Although information science and technology can improve public health practice in various ways, three areas represent grand challenges for public health informatics—developing coherent, integrated national public health information systems, developing closer integration of public health and clinical care, and addressing pervasive concerns about the effects of information technology on confidentiality and privacy.

One goal of public health informatics is ensuring the capacity to assess community problems in a comprehensive manner through the development of integrated nationwide public health data systems. This will require a clear definition of public health data needs and the sources of these data, consensus on data and communication standards—to facilitate data quality, comparability, and exchange—with policies to support data sharing and mechanisms and tools for accessing and disseminating data and information in a useful manner. Because electronic reporting will increasingly form the basis for surveillance systems, developmental efforts must also address such concerns as unambiguously defining the specific medical conditions that trigger automated data transmissions, working with reporting organizations to ensure that they have appropriate software and electronic communication capabilities, and ensuring that adequate capacity exists for analysis of the increased volumes of public health data that are anticipated.

A second challenge for public health informatics is facilitating the improved exchange of information between public health and clinical care. Much of the data in public health information systems comes from forms that are filled out by hand and later computer-coded. Even where reporting is electronic, initial data entry is typically manual. This results in serious under-reporting of many reportable diseases and conditions.49–52

Data should flow automatically to public health from clinical and laboratory information systems. When these data are appropriately compiled by public health information systems, they should allow rapid and accurate assessments and disease control responses, as well as the formulation of improved clinical guidelines and interventions. Conversely, automated presentation to clinicians of prevention guidelines has been shown to improve clinical care, and there are other ways in which the skills and activities of the public health community (e.g., community outreach) could benefit clinical care. Electronic information sharing and data exchange provide the means by which we can better integrate public health and clinical care activities, but creativity and hard work are needed to take full advantage of these opportunities.

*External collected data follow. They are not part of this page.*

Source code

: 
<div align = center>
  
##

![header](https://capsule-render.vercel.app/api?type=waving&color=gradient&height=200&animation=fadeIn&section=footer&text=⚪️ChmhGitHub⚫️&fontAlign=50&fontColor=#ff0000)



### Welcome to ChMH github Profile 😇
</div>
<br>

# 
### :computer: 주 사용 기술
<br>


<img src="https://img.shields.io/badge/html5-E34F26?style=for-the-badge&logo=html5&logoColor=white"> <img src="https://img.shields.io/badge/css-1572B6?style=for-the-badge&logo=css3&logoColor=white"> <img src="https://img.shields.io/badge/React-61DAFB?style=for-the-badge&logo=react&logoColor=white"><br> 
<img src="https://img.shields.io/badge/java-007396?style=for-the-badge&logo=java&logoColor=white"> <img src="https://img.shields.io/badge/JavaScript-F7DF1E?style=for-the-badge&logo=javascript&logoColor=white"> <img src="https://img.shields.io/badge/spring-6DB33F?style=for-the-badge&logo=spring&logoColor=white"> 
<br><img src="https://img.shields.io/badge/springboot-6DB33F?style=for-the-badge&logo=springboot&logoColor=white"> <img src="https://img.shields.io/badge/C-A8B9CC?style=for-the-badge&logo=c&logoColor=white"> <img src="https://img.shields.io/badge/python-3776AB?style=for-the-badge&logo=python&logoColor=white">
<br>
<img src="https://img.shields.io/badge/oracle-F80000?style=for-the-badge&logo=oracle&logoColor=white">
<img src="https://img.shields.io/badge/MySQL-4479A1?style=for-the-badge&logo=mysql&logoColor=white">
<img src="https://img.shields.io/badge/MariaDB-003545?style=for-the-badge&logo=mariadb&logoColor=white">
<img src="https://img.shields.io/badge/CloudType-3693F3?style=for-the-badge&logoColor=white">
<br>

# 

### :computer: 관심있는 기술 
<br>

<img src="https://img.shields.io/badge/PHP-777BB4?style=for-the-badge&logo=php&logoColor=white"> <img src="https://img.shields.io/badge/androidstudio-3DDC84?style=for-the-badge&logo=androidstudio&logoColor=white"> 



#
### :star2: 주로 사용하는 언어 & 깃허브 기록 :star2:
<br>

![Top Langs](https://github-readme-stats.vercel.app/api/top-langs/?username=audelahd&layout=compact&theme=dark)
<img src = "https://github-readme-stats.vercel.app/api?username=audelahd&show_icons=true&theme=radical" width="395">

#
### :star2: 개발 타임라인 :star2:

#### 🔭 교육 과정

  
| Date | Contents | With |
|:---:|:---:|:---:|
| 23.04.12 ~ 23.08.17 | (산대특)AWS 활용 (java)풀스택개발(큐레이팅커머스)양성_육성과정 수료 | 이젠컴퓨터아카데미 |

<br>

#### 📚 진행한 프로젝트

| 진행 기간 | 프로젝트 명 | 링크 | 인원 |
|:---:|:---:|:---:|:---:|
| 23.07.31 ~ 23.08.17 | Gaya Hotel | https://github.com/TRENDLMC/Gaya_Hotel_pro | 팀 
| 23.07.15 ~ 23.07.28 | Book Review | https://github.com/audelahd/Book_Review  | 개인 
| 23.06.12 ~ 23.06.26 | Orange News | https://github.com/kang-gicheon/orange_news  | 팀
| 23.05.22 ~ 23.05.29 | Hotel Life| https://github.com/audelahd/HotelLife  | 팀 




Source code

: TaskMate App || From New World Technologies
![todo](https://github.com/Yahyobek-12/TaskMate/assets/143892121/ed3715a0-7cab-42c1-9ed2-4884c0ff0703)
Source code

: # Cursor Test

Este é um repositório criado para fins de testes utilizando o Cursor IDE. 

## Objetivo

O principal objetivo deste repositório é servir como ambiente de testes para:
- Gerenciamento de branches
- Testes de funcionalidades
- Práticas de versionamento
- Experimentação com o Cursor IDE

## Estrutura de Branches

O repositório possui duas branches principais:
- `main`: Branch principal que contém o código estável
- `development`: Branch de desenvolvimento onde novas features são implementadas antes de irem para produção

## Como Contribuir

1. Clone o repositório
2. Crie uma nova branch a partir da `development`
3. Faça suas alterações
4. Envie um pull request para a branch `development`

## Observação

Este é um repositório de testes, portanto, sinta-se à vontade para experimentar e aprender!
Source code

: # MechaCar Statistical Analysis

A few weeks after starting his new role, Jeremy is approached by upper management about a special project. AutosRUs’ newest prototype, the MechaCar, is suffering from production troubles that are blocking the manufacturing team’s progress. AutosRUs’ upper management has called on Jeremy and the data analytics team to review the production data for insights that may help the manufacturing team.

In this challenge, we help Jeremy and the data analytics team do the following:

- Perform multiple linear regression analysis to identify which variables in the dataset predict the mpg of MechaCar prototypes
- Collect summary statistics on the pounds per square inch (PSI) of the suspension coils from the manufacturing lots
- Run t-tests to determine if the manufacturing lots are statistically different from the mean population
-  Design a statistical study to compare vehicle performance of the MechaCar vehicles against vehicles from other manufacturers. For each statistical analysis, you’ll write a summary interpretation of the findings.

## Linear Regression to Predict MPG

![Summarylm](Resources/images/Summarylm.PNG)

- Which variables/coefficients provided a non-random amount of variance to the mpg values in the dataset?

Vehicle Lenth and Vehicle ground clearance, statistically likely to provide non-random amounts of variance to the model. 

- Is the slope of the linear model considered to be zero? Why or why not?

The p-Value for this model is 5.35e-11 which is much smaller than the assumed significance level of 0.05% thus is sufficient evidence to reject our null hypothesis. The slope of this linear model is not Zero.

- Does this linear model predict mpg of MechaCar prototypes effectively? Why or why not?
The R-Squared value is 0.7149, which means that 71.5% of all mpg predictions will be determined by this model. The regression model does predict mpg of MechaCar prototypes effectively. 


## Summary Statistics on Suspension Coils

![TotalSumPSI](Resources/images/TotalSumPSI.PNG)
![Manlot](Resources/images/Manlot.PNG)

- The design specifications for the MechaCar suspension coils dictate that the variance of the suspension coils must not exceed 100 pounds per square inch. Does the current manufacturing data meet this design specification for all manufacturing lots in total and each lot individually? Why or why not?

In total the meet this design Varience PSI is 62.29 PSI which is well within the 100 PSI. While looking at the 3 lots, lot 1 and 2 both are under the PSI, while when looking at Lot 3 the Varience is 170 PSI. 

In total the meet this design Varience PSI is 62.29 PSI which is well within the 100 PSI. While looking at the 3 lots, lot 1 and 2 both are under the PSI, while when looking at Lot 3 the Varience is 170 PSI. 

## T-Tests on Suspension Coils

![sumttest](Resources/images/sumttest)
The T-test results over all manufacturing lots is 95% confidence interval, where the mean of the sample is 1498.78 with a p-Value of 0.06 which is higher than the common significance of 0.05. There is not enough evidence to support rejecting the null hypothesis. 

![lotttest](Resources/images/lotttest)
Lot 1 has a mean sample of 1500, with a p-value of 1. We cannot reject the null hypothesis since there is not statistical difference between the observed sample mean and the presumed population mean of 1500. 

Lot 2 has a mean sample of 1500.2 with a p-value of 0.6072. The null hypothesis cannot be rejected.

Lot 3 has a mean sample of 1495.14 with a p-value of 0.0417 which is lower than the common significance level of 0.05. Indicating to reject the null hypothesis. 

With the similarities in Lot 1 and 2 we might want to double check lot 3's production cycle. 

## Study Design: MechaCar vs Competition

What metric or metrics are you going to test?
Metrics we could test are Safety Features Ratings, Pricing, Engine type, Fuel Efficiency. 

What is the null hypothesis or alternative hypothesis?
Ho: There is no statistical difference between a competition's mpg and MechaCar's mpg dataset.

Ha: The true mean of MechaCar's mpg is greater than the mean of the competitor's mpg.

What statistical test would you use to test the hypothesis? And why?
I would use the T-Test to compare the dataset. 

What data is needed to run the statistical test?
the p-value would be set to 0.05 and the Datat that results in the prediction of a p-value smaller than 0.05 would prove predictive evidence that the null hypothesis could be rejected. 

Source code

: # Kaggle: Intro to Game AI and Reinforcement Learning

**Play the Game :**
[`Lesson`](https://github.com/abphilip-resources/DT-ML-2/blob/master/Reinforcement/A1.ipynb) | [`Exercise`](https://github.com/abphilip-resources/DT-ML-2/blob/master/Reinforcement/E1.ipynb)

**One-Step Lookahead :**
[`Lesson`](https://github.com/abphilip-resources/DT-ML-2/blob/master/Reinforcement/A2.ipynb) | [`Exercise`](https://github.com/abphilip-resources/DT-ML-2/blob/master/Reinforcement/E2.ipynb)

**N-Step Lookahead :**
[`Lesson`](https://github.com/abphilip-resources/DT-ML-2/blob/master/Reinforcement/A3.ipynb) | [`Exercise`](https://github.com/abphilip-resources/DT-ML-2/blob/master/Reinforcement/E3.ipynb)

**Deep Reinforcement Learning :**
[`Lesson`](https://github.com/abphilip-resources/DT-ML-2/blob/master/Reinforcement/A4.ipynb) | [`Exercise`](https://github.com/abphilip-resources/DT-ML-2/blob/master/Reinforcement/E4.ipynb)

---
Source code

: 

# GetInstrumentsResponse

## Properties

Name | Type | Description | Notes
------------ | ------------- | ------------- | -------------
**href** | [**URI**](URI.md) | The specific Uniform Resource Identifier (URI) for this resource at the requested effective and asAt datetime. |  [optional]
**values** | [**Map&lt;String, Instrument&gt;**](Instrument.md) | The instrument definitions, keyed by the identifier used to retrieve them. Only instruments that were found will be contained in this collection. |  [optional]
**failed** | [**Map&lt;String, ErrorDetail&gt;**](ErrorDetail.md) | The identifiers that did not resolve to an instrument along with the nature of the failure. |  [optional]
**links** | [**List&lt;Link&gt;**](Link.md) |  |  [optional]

Finally, privacy, confidentiality, and security are pervasive and persistent challenges to progress in public health informatics. Information systems are correctly perceived by the public as being a double-edged sword: Whatever is done to make integrated, comprehensive information more easily available for laudable and worthwhile purposes must of necessity create new opportunities for misuse. Public health often collects extremely sensitive personal medical information that has the potential for tremendous harm if improperly disclosed. Federal legislation that provides a fair and workable balance between individual privacy and the common good is needed to reassure the public and establish legal guidelines for handling sensitive information.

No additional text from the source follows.